Chissà perché la soglia dei trent’anni spaventava sempre le donne.
“Trentanove, per l’esattezza” – la corresse Federico, con voce impassibile, togliendole comunque due anni per pietà.
“Non si può ingannare lei, dottore” – disse Elena, apprezzando il suo tatto.
“Allora perché ci prova? Io sono un medico, non un pretendente. La vostra età mi serve per altro. Se avesse davvero ventinove anni, difficilmente sarebbe qui. Sta benissimo per i suoi anni. Direi perfino benissimo. Molte donne le invidierebbero.”
“Lei è terribile. Ci legge dentro come una radiografia” – Elena tornò a fare la civetta.
“È il mio lavoro. E l’esperienza.”
“La sua moglie è fortunata. Capisce le donne.”
Federico stava per dire che non era sposato, ma cambiò idea.
“Allora, perché è venuta da me? Ha un bell’aspetto e non ha bisogno di interventi. Almeno per ora.”
Gli occhi di Elena si illuminarono per il complimento.
“E a quale prezzo riesco a mantenerlo così, non vuole chiedermelo? Sì, ho un marito ricco. Posso permettermi i trattamenti estetici più all’avanguardia, che tra l’altro sono molto costosi. Ma sono stanca di passare ore in palestra, poi sdraiarmi dal cosmetologo con maschere e intrugmi miracolici. Non vivo, cerco solo di fermare il tempo, la giovinezza. Sono stanca” – ripeté.
“Allora lasci scorrere il tempo. Ogni età ha i suoi vantaggi. Non serve apparire più giovane di quello che si è.” – Federico le regalò uno dei suoi sorrisi più luminosi.

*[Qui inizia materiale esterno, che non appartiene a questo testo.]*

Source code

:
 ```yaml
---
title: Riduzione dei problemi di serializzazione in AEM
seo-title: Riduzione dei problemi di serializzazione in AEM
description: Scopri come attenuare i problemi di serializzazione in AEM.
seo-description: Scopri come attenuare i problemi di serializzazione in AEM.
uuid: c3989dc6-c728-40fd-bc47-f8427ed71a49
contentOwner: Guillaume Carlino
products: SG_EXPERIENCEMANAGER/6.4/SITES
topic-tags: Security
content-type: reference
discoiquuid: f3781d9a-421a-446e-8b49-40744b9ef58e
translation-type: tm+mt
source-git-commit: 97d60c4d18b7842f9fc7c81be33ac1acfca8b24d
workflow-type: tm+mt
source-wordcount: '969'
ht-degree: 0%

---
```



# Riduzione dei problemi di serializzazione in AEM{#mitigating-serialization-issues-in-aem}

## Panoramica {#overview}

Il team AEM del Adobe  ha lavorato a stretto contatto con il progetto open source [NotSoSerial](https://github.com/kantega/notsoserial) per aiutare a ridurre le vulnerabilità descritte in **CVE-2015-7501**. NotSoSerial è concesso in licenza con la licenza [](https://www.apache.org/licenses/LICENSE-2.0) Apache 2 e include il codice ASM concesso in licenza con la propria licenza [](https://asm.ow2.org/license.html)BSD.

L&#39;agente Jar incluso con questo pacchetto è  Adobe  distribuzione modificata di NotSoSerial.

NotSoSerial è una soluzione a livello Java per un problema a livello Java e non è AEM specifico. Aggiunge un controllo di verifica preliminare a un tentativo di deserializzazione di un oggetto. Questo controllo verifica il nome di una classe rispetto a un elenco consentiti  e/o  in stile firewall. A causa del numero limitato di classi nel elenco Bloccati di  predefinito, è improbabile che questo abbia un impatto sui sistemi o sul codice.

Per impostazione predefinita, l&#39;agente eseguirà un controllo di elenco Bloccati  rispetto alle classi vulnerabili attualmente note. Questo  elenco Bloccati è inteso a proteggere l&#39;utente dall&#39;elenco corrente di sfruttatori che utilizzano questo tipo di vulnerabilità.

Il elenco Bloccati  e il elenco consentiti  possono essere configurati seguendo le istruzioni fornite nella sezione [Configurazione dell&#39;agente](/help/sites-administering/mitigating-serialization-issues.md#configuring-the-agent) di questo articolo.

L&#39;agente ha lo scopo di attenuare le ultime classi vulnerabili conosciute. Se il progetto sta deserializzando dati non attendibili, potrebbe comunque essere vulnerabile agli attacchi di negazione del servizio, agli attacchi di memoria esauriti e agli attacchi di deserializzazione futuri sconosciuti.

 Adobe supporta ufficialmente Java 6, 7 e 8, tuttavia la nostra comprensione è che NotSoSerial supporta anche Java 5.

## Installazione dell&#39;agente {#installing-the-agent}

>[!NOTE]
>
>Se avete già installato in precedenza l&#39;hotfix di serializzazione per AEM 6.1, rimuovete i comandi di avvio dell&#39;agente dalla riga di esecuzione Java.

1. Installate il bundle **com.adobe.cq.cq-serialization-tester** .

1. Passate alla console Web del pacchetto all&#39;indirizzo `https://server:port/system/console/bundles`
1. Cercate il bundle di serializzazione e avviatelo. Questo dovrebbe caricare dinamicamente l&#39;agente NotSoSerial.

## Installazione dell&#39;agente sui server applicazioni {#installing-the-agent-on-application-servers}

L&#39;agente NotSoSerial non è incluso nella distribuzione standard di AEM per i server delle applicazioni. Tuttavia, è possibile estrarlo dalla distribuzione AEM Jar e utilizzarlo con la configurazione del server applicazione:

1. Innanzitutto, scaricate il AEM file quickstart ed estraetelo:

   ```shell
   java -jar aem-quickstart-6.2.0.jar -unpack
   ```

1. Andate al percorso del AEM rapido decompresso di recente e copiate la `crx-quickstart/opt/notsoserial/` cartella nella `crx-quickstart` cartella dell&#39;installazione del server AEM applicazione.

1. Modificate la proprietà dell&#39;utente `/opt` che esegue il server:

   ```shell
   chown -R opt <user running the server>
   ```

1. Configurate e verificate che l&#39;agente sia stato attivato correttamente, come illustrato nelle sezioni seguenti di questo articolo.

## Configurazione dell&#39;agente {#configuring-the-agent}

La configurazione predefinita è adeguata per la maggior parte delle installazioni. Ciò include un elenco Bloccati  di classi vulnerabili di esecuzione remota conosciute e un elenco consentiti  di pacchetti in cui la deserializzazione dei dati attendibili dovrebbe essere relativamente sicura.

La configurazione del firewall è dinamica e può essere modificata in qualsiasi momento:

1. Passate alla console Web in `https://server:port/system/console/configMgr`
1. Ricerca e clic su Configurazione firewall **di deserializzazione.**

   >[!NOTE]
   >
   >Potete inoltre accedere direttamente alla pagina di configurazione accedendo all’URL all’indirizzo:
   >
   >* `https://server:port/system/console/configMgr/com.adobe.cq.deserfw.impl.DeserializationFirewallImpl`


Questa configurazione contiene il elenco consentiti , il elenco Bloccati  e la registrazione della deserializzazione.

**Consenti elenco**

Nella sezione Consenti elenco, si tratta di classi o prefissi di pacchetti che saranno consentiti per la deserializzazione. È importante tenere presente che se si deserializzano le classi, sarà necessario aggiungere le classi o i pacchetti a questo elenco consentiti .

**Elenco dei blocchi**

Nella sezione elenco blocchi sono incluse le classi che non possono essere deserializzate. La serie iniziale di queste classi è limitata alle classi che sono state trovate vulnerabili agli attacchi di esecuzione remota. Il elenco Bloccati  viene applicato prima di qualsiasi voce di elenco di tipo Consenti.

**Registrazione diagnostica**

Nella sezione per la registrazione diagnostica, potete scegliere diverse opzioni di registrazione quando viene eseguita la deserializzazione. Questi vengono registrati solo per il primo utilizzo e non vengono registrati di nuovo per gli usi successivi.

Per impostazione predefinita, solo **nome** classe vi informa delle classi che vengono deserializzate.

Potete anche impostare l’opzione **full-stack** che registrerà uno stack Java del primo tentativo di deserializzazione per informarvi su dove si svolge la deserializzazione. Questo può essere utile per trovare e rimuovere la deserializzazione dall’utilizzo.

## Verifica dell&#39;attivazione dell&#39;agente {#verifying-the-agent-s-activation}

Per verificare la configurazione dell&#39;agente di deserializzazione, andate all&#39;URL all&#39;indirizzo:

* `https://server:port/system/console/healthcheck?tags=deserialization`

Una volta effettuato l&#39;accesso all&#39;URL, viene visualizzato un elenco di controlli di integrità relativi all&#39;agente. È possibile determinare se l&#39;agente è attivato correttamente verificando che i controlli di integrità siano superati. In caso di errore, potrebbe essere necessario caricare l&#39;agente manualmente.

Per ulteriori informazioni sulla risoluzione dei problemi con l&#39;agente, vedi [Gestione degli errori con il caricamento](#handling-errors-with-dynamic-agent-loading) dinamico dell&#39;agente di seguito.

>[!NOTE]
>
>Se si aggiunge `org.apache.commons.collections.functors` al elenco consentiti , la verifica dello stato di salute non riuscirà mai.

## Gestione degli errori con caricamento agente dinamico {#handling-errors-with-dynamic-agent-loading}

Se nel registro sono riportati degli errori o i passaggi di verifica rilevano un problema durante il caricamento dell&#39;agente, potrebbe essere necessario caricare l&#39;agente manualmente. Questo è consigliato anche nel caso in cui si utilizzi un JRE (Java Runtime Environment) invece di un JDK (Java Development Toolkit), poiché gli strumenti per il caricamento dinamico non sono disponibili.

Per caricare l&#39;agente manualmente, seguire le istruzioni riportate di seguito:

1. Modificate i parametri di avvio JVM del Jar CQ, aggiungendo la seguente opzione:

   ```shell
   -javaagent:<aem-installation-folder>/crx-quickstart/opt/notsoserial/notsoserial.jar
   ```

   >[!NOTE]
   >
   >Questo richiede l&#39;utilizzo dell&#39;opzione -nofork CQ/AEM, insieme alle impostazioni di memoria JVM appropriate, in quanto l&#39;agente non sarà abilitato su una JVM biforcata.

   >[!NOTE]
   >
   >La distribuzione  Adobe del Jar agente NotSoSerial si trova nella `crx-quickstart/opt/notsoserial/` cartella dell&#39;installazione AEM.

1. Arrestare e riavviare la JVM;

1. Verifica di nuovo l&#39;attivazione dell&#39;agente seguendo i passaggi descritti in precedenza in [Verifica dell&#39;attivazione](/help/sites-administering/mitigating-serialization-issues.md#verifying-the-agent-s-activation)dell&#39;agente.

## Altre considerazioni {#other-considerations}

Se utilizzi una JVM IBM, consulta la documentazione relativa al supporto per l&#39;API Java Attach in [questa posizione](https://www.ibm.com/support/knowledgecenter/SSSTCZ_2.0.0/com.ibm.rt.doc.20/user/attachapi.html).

“Lei può parlare. È un uomo. Non deve combattere con l’età, contare le rughe al mattino, le calorie, seguire diete infinite. Tutto per la linea e la pelle. E chi ci spinge a questi sacrifici?”
“E chi?” – le diede corda Federico.
Elena gli piaceva. Era sincera, bella, vivace. Con lei era facile.
“Siete voi uomini, a spingerci sotto i bicipiti. Sì, proprio voi. Vi sentite più sicuri con una donna giovane e bella al fianco. Se è con voi, significa che ne valete la pena. E più invecchiate, più scegliete donne giovani.” – Elena sorrise amara, una piega di tristezza agli angoli della bocca, gli occhi velati, ma restava bellissima.
“Vengo da un paesino di provincia. Mia madre lavorava in una fabbrica di pollame, come mio padre. Poi la fabbrica chiuse, mia madre finì a fare l’inserviente in ospedale, mio padre in caldaia. Nel mio paese è difficile trovare lavoro. C’era una fabbrica, e pure quella chiuse. Mio padre beveva, ovviamente. Io odiavo quella vita, quel posto, sognavo da piccola di scappare a Roma, di diventare un’attrice.” – Gli occhi di Elena si velarono di ricordi.
Federico la capiva benissimo. Anche lui era arrivato a Roma da un paesino sperduto.
“Non entrai all’Accademia. Ma mi presero volentieri a lavorare. In una bancarella al mercato.” – Federico vide che ammetterlo le costava fatica. – “Non entro nei dettagli di come sono sopravvissuta. Ebbi fortuna. Una donna mi notò. E tra l’altro la truffai pure.” – Rise. – “Mi portò in un atelier. Non di quelli dove sfilano le modelle, anche se capita. Capisce. Lì conobrLì conobbi mio marito, che si innamorò perdutamente e mi chiese di sposarlo, dandomi tutto ciò che avevo sognato, ma il prezzo fu la mia libertà e ora, su quel lettino, mi rendo conto troppo tardi che la giovinezza non si compra, né con i soldi né col bisturi.